RECORD SET:
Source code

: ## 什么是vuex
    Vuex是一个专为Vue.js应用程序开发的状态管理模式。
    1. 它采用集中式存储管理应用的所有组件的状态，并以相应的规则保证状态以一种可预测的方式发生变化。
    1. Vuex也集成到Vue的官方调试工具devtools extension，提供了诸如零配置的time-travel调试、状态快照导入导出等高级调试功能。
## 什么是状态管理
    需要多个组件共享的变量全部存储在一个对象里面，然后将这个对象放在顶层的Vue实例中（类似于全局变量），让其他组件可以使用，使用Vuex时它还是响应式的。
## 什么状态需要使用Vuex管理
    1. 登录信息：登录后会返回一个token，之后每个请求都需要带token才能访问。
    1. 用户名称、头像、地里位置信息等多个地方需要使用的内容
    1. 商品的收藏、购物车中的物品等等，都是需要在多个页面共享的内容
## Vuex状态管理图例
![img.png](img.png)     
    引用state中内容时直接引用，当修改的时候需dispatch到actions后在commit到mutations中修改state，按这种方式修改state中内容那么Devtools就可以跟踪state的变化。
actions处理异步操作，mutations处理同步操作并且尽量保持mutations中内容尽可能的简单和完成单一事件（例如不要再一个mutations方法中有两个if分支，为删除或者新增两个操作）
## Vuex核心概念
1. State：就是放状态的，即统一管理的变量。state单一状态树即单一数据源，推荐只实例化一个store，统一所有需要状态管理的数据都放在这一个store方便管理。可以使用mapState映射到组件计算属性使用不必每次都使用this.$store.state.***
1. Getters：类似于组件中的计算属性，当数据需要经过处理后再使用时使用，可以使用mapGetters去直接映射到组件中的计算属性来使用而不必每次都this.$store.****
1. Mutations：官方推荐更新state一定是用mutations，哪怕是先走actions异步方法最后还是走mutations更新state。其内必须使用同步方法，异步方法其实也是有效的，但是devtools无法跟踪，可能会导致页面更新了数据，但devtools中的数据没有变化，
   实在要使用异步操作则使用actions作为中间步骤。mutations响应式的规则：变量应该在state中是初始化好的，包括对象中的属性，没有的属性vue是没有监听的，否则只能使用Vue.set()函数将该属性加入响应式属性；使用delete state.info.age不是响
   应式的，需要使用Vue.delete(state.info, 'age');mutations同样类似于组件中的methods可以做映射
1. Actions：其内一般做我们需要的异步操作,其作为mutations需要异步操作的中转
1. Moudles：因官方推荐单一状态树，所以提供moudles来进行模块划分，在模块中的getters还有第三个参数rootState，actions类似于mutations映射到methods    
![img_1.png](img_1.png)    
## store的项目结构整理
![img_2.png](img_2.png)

* * *

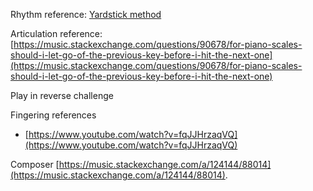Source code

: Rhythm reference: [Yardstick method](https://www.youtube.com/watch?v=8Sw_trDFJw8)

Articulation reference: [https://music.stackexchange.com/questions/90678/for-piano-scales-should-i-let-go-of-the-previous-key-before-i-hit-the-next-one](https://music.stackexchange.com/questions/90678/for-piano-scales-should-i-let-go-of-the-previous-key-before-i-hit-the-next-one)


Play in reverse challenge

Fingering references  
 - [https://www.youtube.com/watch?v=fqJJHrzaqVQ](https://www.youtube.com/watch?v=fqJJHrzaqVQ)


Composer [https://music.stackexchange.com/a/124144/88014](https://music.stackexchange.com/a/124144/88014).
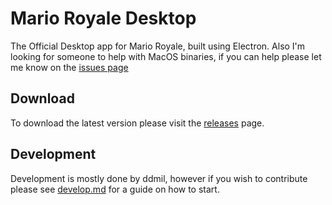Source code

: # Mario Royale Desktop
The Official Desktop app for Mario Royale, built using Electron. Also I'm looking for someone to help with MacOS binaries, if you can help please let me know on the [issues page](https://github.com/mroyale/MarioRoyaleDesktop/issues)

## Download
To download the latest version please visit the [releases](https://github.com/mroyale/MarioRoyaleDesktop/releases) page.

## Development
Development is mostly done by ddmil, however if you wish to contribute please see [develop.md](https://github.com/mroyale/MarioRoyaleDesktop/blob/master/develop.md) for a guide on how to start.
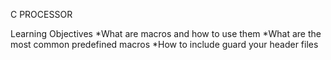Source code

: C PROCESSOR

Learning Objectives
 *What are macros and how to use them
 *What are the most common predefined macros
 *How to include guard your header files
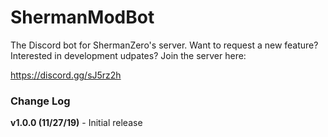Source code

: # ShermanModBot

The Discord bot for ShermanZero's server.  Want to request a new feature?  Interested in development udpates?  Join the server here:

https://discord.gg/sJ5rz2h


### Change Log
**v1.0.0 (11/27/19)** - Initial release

TASK TO COMPLETE: The lines above from the line with "## Download" through the line with "- Initial release" are to be given again word for word, with no pictures among them.

RESPONSE:
## Download
To download the latest version please visit the [releases](https://github.com/mroyale/MarioRoyaleDesktop/releases) page.

## Development
Development is mostly done by ddmil, however if you wish to contribute please see [develop.md](https://github.com/mroyale/MarioRoyaleDesktop/blob/master/develop.md) for a guide on how to start.
Source code

: C PROCESSOR

Learning Objectives
 *What are macros and how to use them
 *What are the most common predefined macros
 *How to include guard your header files
Source code

: # ShermanModBot

The Discord bot for ShermanZero's server.  Want to request a new feature?  Interested in development udpates?  Join the server here:

https://discord.gg/sJ5rz2h


### Change Log
**v1.0.0 (11/27/19)** - Initial release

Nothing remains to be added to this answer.